Plotting the vector field and trajectories

First define the right hand side function g of the differential equation as

g = inline('[4*y(1)+y(2)+y(1)*y(2) ; y(1)+4*y(2)+y(2)^2]','t','y')

To plot the vector field for y₁ between -6 and 5 and y₂ between -6 and 1 type

vectfield(g,-6:.5:5,-6:.5:1)

To plot a trajectory in the phase plane starting at a point (a1, a2) at time t=0 for increasing values of t going from 0 to 4 type

[ts,ys] = ode45(g,[0,4],[a1;a2]); 
plot(ys(:,1),ys(:,2))

To plot the trajectory in the phase plane starting at the point (a1, a2) at time t=0 for decreasing values of t going from 0 to -4 type

[ts,ys] = ode45(g,[0,-4],[a1;a2]); 
plot(ys(:,1),ys(:,2))

To get an idea of the behavior of the ODE, we plot the direction field and several trajectories together: We can choose e.g. the 35 starting points (a1, a2) with a1=-7,-5,-3,-1,1,3,5 and a2=-7,-5,-3,-1,1. From each of those points we plot the trajectory for t going from 0 to 4 and for t going from 0 to -4:

vectfield(g,-6:.5:5,-6:.5:1)
hold on 
for a1=-7:2:5   
  for a2=-7:2:1     
    [ts,ys] = ode45(g,[0,4],[a1;a2]); 
    plot(ys(:,1),ys(:,2))    
    [ts,ys] = ode45(g,[0,-4],[a1;a2]); 
    plot(ys(:,1),ys(:,2)) 
  end 
end

These commands will generate a number of warning messages (since some solutions don't exist for t in the whole interval [-4,4]) which you can ignore.

From the picture it appears that there are three critical points: A stable node, an unstable node, and a saddle point.

Investigation of critical points

It is convenient to define two functions g1(y1,y1), g2(y1,y2) containing the right-hand side functions as follows:

g1 = inline('4*y1+y2+y1*y2','y1','y2') 
g2 = inline('y1+4*y2+y2^2','y1','y2')

To find critical points where both g1 and g2 are zero we use solve:

syms y1 y2 
[y1s,y2s] = solve(g1(y1,y2),g2(y1,y2),y1,y2)

This returns

y1s =   [  0]
        [ -5] 
        [  3]  
   
y2s =   [  0] 
        [ -5] 
        [ -3]

Therefore we have found three critical points: (0,0), (-5,-5) and (3,-3).

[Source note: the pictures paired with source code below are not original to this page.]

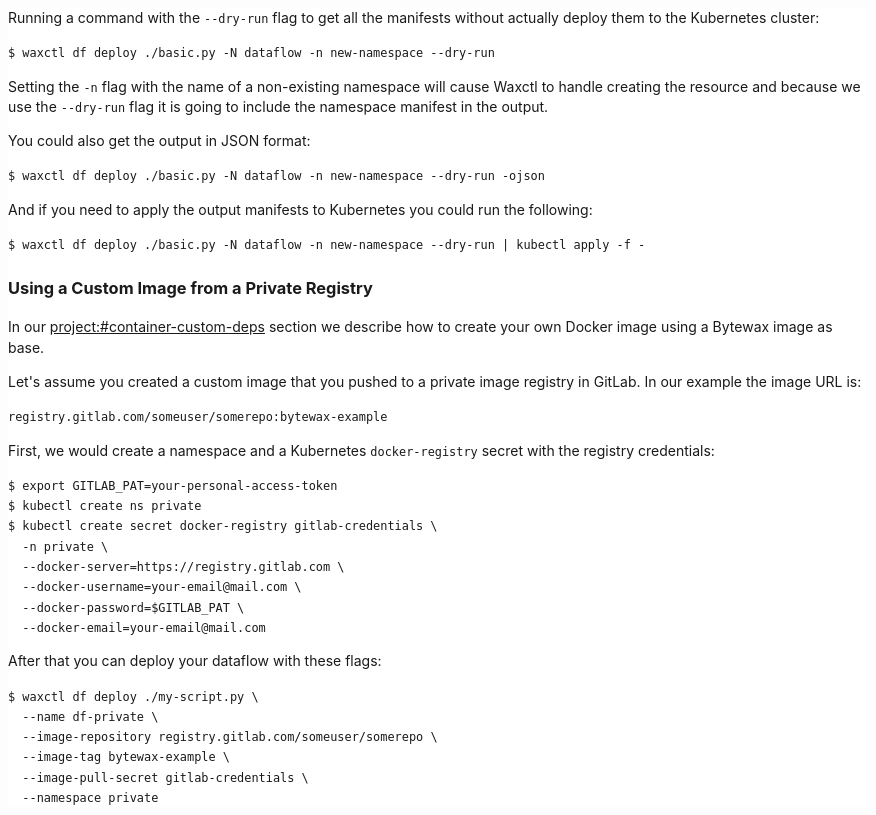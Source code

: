 Running a command with the `--dry-run` flag to get all the manifests
without actually deploy them to the Kubernetes cluster:

```console
$ waxctl df deploy ./basic.py -N dataflow -n new-namespace --dry-run
```

Setting the `-n` flag with the name of a non-existing namespace will
cause Waxctl to handle creating the resource and because we use the
`--dry-run` flag it is going to include the namespace manifest in the
output.

You could also get the output in JSON format:

```console
$ waxctl df deploy ./basic.py -N dataflow -n new-namespace --dry-run -ojson
```

And if you need to apply the output manifests to Kubernetes you could
run the following:

```console
$ waxctl df deploy ./basic.py -N dataflow -n new-namespace --dry-run | kubectl apply -f -
```

### Using a Custom Image from a Private Registry

In our <project:#container-custom-deps> section we describe how to
create your own Docker image using a Bytewax image as base.

Let's assume you created a custom image that you pushed to a private
image registry in GitLab. In our example the image URL is:

```
registry.gitlab.com/someuser/somerepo:bytewax-example
```

First, we would create a namespace and a Kubernetes `docker-registry`
secret with the registry credentials:

```console
$ export GITLAB_PAT=your-personal-access-token
$ kubectl create ns private
$ kubectl create secret docker-registry gitlab-credentials \
  -n private \
  --docker-server=https://registry.gitlab.com \
  --docker-username=your-email@mail.com \
  --docker-password=$GITLAB_PAT \
  --docker-email=your-email@mail.com
```

After that you can deploy your dataflow with these flags:

```console
$ waxctl df deploy ./my-script.py \
  --name df-private \
  --image-repository registry.gitlab.com/someuser/somerepo \
  --image-tag bytewax-example \
  --image-pull-secret gitlab-credentials \
  --namespace private
```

To find the Jacobian matrix we type

jac = jacobian([g1(y1,y2);g2(y1,y2)],[y1,y2])

This returns the matrix

[   4+y2,   1+y1]
[      1, 4+2*y2]

As an example we will study the second critical point with coordinates y1s(2)=-5, y2s(2)=-5.

To evaluate the Jacobian at the critical point we substitute y1s(2) and y2s(2) for y1 and y2:

jac2 = subs(jac,{y1,y2},{y1s(2),y2s(2)})

which gives the matrix

[ -1, -4] 
[  1, -6]

To find the eigenvectors and eigenvalues of this matrix type

[eigvect,eigval] = eig(jac2)

which gives

eigvect =  [ 1, 4] 
           [ 1, 1]  
   
eigval =   [ -5,  0] 
           [  0, -2]

This means that the eigenvalues are -5 and -2. Hence this critical point is a stable node. The eigenvector for the first eigenvalue -5 is given by the first column of the matrix eigvect, it has components 1, 1. The eigenvector for the second eigenvalue -5 is given by the second column of the matrix eigvect, it has components 4, 1. Using the eigenvectors we can sketch by hand the behavior of the trajectories close to the critical point:

Compare this picture with the trajectories near (-5,-5) in the picture above.

You should try to analyze the other two critical two points by yourself in the same way.